The editors seek essays for a collection that aims to think about camp and early modern drama. Often imagined as a know-it-when-you-see-it, or more derivatively, as bad performance, camp has been a touchstone of queer culture in its most immediately recognizable form for at least the past century. Camp has been variously defined as wilfully bad taste, a commitment to the marginal and frivolous, and as a tool of building and maintaining radical and often temporary communities of care. Arguably, it has also been present in many early modern plays since their original productions. More recently, it has been sanitized, appropriated, or dismissed by scholars and artists even as it continues to mutate and exist at the boundaries of “good” art. Since the turn of the century, camp has had a popular resurgence on American screens and stages, ushered in by pop culture icons such as Ru Paul, Nathan Lane, Katy Perry, and Lady Gaga. On theater stages, this resurgence is often made more explicit in adaptations and appropriations of Shakespeare: James Ijames Fat Ham (2021), Taylor Mac’s Gary: A Sequel to Titus Andronicus (2019), and Fake Friends Circle Jerk (2020).

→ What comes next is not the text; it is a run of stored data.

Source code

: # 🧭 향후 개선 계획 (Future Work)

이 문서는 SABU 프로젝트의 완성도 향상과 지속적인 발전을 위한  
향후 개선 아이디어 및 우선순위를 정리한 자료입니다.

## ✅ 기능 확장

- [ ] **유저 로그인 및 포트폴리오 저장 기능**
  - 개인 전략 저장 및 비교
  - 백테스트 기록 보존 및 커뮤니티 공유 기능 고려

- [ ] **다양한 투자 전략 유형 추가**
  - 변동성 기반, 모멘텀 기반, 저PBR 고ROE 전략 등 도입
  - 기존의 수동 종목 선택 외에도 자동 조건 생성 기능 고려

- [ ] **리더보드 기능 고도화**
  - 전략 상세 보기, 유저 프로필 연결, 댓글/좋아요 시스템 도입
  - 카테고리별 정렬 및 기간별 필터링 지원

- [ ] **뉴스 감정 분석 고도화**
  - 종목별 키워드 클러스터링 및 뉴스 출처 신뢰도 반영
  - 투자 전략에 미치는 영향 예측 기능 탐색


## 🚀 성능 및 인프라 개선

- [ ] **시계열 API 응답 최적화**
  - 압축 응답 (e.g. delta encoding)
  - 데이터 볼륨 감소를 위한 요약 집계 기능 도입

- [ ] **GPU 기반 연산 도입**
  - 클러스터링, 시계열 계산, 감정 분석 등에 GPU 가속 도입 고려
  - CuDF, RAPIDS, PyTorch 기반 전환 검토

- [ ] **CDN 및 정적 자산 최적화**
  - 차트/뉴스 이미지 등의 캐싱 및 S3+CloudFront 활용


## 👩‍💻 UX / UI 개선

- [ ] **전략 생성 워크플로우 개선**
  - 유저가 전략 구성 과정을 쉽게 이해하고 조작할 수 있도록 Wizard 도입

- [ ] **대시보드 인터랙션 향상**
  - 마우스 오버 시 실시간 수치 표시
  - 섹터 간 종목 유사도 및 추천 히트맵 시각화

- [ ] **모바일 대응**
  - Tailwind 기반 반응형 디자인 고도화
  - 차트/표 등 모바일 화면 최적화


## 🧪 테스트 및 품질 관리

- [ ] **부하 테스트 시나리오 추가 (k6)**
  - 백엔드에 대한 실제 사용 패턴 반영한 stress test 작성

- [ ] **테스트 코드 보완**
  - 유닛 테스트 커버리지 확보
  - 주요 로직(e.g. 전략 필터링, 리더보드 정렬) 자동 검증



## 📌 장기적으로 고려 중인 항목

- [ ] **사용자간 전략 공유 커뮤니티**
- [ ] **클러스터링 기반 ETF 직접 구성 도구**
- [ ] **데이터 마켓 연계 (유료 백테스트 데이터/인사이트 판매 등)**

This collection invites projects that think about camp as a politically contested space and practice. We welcome essays with the aim of exploring, developing, and articulating a camp aesthetic, methodology, or performance practice within Shakespearean drama and early modern culture more broadly, including, but not limited to, staging practices, parody, adaptation, self-representation, burlesque, queer or racialized histories, and questions of taste. How do camp aesthetics engage with Shakespeare and the early modern? To what extent is camp useful as a framework to understand early modern texts and performances? How does camp use Shakespeare and early modern culture to construct ideas of race? What types of insight can camp offer into the role of parody and adaptation in imagining and forming communities in and out of Shakepseare’s texts and stages? Ultimately, this collection seeks to answer the question of what campy and trashy Shakespeare can offer Shakespeare studies.

Possible topics could include;

-Camp as methodology
-Camp, fooling, and clowning
-Shakespearean camp across the centuries
-Camp and race
-Camp and the limits of genre
-Camp, kitsch, schlag, trash, and twee
-Temporalities of camp
-Camp and kink
-Camp as care
-Politics of camp
-Camp as politics
-Camp as transversality
-Camp and power
-Camp and parody
-Camp and/as performance
-Camp and abjection

Please submit 250 word abstracts and 150 word bios to [email protected] and [email protected] by August 1. Accepted papers will be due April 1, 2025 and should be approx. 6,000 words in length, including notes.